Day Trading Options – Rules & Strategies for Beginners
Options are a financial derivative. This means that the value of an option contract is dependent on the movement and price of the underlying asset. The underlying asset can be of many different types, including stocks, bonds, indices, commodities, and currencies.
There are two types of options – the Put and the Call. The put allows the holder of the contract to sell an asset for a predetermined price on a certain day, while the call gives the holder the option to purchase an asset for a predetermined amount, called the strike price, on a certain date. For both types of options, the holder of the option contract has the option to execute the contract by the option expiration date or let the contract expire worthless.

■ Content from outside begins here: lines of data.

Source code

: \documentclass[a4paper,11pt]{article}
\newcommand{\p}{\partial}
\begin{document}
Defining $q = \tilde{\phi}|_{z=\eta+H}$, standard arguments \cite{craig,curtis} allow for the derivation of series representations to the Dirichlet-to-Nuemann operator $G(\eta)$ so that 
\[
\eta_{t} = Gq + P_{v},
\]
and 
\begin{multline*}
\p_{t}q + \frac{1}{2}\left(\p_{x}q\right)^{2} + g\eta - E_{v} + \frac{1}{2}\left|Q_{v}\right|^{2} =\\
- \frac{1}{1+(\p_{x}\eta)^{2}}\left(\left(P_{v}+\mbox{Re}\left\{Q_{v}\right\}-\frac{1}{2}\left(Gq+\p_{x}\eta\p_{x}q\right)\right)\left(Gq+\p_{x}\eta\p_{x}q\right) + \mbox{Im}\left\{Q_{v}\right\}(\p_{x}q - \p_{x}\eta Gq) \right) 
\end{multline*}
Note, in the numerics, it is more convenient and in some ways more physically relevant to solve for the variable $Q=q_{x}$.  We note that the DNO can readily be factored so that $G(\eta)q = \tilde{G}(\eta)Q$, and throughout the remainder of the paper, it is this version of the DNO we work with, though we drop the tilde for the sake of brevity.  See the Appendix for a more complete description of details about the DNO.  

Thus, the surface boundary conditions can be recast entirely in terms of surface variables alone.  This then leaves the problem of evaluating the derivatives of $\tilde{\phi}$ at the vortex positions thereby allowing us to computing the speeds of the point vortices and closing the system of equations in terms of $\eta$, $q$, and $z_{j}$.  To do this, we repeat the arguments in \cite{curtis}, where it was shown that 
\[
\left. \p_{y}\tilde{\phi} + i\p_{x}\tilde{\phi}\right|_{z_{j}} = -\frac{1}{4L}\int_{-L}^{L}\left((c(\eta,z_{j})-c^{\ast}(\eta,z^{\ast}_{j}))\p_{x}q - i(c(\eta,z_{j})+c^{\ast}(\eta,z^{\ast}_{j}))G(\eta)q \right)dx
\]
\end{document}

A call option is considered “in the money” and has intrinsic value if the strike price of the contract is lower than the price of the underlying security. This means that the holder of the contract has the option to purchase the asset a price below the market. A put option is considered to be “in the money” and has intrinsic value if the strike price of the contract is higher than the price of the underlying security. This means that the holder of the contract has the option to sell the asset at a price above the market.

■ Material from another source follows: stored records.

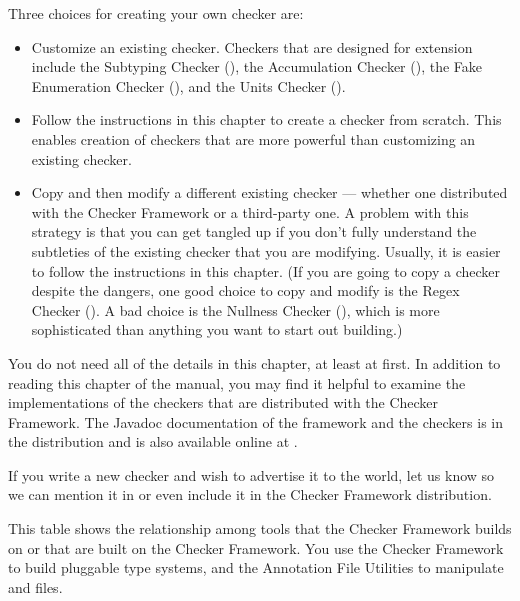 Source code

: Three choices for creating your own checker are:
\begin{itemize}
\item
  Customize an existing checker.
  Checkers that are designed for extension include
  the Subtyping Checker (),
  the Accumulation Checker (),
  the Fake Enumeration Checker (),
  and the Units Checker ().
\item
  Follow the instructions in this chapter to create a checker from scratch.
  This enables creation of checkers that are more powerful than customizing
  an existing checker.
\item
  Copy and then modify a different existing checker --- whether
  one distributed with the Checker Framework or a third-party one.
  A problem with this strategy is that you can get tangled up if you don't fully understand
  the subtleties of the existing checker that you are modifying.
  Usually, it is easier to follow the instructions in this chapter.
  (If you are going to copy a checker despite the dangers, one good choice to copy and modify
  is the Regex Checker ().  A bad choice is
  the Nullness Checker (),
  which is more sophisticated than anything you want to start out building.)
\end{itemize}

You do not need all of the details in this chapter, at least at first.
In addition to reading this chapter of the manual, you may find it helpful
to examine the implementations of the checkers that are distributed with
the Checker Framework.
The Javadoc documentation of the framework and the checkers is in the
distribution and is also available online at
.

If you write a new checker and wish to advertise it to the world, let us
know so we can mention it in 
or even include it in the Checker Framework distribution.



This table shows the relationship among tools that the Checker Framework
builds on or that are built on the Checker Framework.
You use the Checker Framework to build pluggable type systems, and the
Annotation File Utilities to manipulate  and  files.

Day Trading options can be done on exchanges like many other assets. The Chicago Board Options Exchange (CBOE) is currently the largest and most well-known international exchange, but there are many other exchanges around the world.
Day Trading Options
Day trading options shares some important similarities to day trading the underlying assets. Because the value of an option contract is dependent on the movement and price of the underlying asset, this presents the opportunity for a discerning trader to profit off on the price fluctuations of the underlying asset – this is just like how a trader would profit by trading the underlying asset.

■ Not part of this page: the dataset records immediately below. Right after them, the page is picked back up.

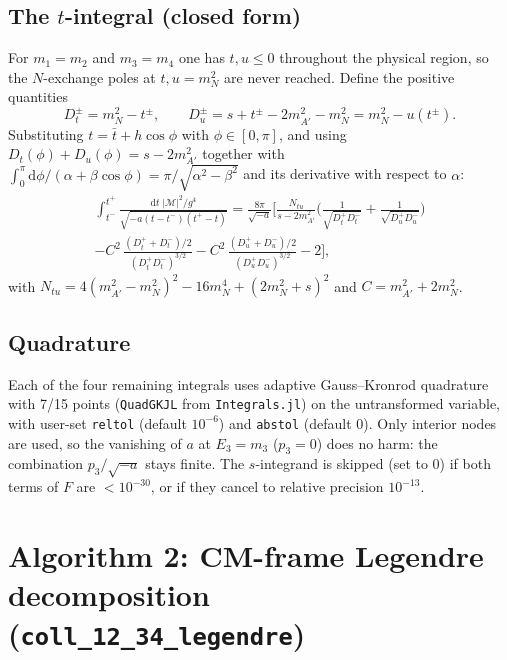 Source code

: \documentclass[11pt,a4paper]{article}
\newcommand{\dd}{\mathrm{d}}
\newcommand{\Msq}{|\mathcal{M}|^2}
\newcommand{\code}[1]{\texttt{#1}}
\begin{document}
\subsection{The $t$-integral (closed form)}

For $m_1=m_2$ and $m_3=m_4$ one has $t,u\le0$ throughout the physical region,
so the $N$-exchange poles at $t,u=m_N^2$ are never reached. Define the
positive quantities
\begin{equation}
  D_t^\pm = m_N^2-t^\pm,\qquad D_u^\pm = s+t^\pm-2m_{A'}^2-m_N^2 = m_N^2-u(t^\pm).
\end{equation}
Substituting $t=\bar t+h\cos\phi$ with $\phi\in[0,\pi]$, and using
$D_t(\phi)+D_u(\phi)=s-2m_{A'}^2$ together with
$\int_0^\pi\dd\phi/(\alpha+\beta\cos\phi)=\pi/\sqrt{\alpha^2-\beta^2}$ and its
derivative with respect to $\alpha$:
\begin{multline}
  \int_{t^-}^{t^+}\!\!\frac{\dd t\;\Msq/g^4}{\sqrt{-a(t-t^-)(t^+-t)}}
  = \frac{8\pi}{\sqrt{-a}}\Bigg[
    \frac{N_{tu}}{s-2m_{A'}^2}\Big(\frac{1}{\sqrt{D_t^+D_t^-}}+\frac{1}{\sqrt{D_u^+D_u^-}}\Big)\\
    - C^2\,\frac{(D_t^++D_t^-)/2}{(D_t^+D_t^-)^{3/2}}
    - C^2\,\frac{(D_u^++D_u^-)/2}{(D_u^+D_u^-)^{3/2}}
    - 2\Bigg],
\end{multline}
with $N_{tu}=4(m_{A'}^2-m_N^2)^2-16m_N^4+(2m_N^2+s)^2$ and
$C=m_{A'}^2+2m_N^2$.

\subsection{Quadrature}

Each of the four remaining integrals uses adaptive Gauss--Kronrod quadrature
with 7/15 points (\code{QuadGKJL} from \code{Integrals.jl}) on the
untransformed variable, with
user-set \code{reltol} (default $10^{-6}$) and \code{abstol} (default $0$).
Only interior nodes are used, so the vanishing of $a$ at $E_3=m_3$ ($p_3=0$)
does no harm: the combination $p_3/\sqrt{-a}$ stays finite. The $s$-integrand is
skipped (set to 0) if both terms of $F$ are $<10^{-30}$, or if they cancel to
relative precision $10^{-13}$.

\section{\texorpdfstring{Algorithm 2: CM-frame Legendre decomposition\\ (\code{coll\_12\_34\_legendre})}{Algorithm 2: CM-frame Legendre decomposition}}
\end{document}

A trader who is bullish on an asset would buy a call. If the price of the underlying asset rises, the price of the call option contract will increase in most cases.
A trader who is bearish on an asset would buy a put. If the price of the underlying asset decreases, the price of the put option will increase in most cases.
Day Trading Options for Beginners
Options are complex instruments. Many traders purchase options with the hopes of multiplying their investment. The moniker “low risk, high ceiling” is often thrown around – beginner traders may interpret this as encouragement to treat options trading as the lottery. This is not the correct approach to trading options successfully and maintaining a positive P&L. As with trading any other assets, it is important to follow certain processes and strategies and maintain discipline while trading.
Are Options More Risky Than Stocks?
It depends! Just as with stocks, there are riskier strategies and more risk-averse strategies. In both cases, leverage can be used to increase both risk and reward.
Options have two main uses: Hedging and Speculation.
Hedging with options is used to minimize the risk and provide downside protection for an existing position. An investor bullish on a certain stock but concerned about downside may purchase shares and protect potential downside with a put option.
Speculative trading occurs when a trader invests with the goal of profiting off market fluctuations. Options can be either riskier or less risky than investing in the underlying asset – it all depends on the strike price and maturity.
Day Trading for a Living
Day trading options for a living is possible. It is a lucrative but difficult career path, and is very different from a typical day job.
There are some key differences in a day trader’s lifestyle versus a typical individual’s lifestyle.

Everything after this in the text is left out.